• Michel De Jaeghere est journaliste. Chargé de suivre l'information religieuse, il est envoyé à l'automne 1996 à Rome pour y « couvrir » la mort de Jean-Paul II, qu'on annonce imminente, et le conclave où sera désigné son successeur. Les rumeurs sont contradictoires, les papabile poussent leurs pions, mais Jean-Paul II ne meurt pas ! Désoeuvré, l'envoyé spécial explore le Vatican, les ruines de la Rome antique, les musées, multiplie les rencontres avec vaticanistes, prélats, cardinaux. Il note ce qu'il voit, commente ce qu'il visite, rapporte ce qu'on lui raconte. Son journal de voyage prend dès lors les allures d'un savoureux portrait de la Ville où les Monsignori complotent à l'ombre des souvenirs prestigieux de la Rome des Papes, étroitement mêlés avec ceux de la Ville des Césars. L'histoire de l'art y fait sa place à l'archéologie, le récit historique s'entrecroise avec les souvenirs littéraires, le reportage avec la méditation sur l'histoire, dans l'esprit des Promenades dans Rome de Stendhal.
    Michel De Jaeghere est directeur du Figaro Histoire. Il a publié aux Belles Lettres Le Menteur magnifique, Chateaubriand en Grèce, Les Derniers Jours, La fin de l'empire romain d'Occident et La Compagnie des Ombres, À quoi sert l'Histoire ?

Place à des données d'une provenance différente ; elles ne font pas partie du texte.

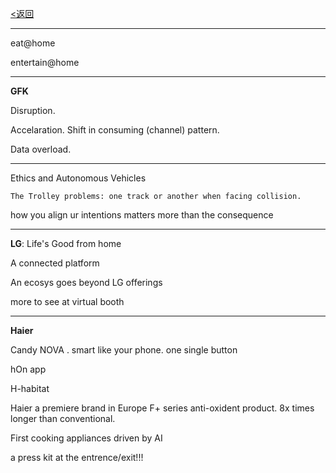 [<返回](https://github.com/Jeremiah-Y/IFA2020/blob/master/IFA%202020%20%E6%8A%A5%E9%81%93%E8%AE%A1%E5%88%92/7%20IFA%20%E7%9C%8B%E5%B1%95%E6%97%A5%E7%A8%8B%E8%A7%84%E5%88%92.md)

---

eat@home 

entertain@home

---
**GFK**

Disruption. 

Accelaration. Shift in consuming (channel) pattern. 

Data overload. 

---
Ethics and Autonomous Vehicles

`The Trolley problems: one track or another when facing collision. `

how you align ur intentions matters more than the consequence

---
**LG**: Life's Good from home

A connected platform 

An ecosys goes beyond LG offerings 

more to see at virtual booth

---
**Haier**

Candy NOVA . smart like your phone. one single button

hOn app

H-habitat

Haier a premiere brand in Europe
F+ series
anti-oxident product. 8x times longer than conventional. 

First cooking appliances driven by AI

a press kit at the entrence/exit!!!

  • Ils ont été pharaons, empereurs romains, rois de France, croisés, missionnaires, conquérants, bâtisseurs de palais et de cathédrales, découvreurs de mondes nouveaux. Ils ont connu l'ivresse de la gloire, l'amertume de la défaite, ils ont peiné dans les travaux. Ils ont incarné l'aventure de l'Occident jusqu'aux extrémités de la terre, ils ont dû faire face à la barbarie, à la guerre, à la terreur et à la tyrannie totalitaires. De la profondeur de l'Égypte ancienne aux conflits qui ont ouvert le XXIe siècle, ils offrent la plus étonnante des galeries de portraits. Marc Aurèle y croise Christophe Colomb, Louis XVI, Honoré d'Estienne d'Orves ou Hélie de Saint Marc. Ils forment la compagnie des ombres, surgie du passé pour nous offrir un tête à tête. Un dialogue singulier avec les morts. L'histoire est trop souvent traitée comme un cadavre par des médecins légistes si attentifs aux organes qu'ils prélèvent sur le corps dont ils font l'autopsie que leur échappe son mystère, ce qui lui donnait sa vie même. Elle est, ailleurs, considérée comme le divertissement d'un jour, l'occasion d'une promenade sans enjeu. Les textes réunis ici comme en un recueil de nouvelles voudraient s'inscrire dans une autre tradition, celle d'une histoire méditative : une histoire tournée vers la recherche de ce qu'elle a à nous dire d'essentiel, de vital sur nous-même. Ils se proposent de convoquer les ombres du passé pour nous donner à contempler ce qui n'est pas mort avec elles. Nous doutons aujourd'hui que l'histoire puisse être maîtresse de vie : « magistra vitae », disait Cicéron. Nous voulons croire que nous n'avons plus rien à apprendre d'elle. Il nous manque d'avoir les yeux ouverts sur ce qui fait échapper ses protagonistes à leur condition mortelle ; ce qui leur donne leur part d'éternité.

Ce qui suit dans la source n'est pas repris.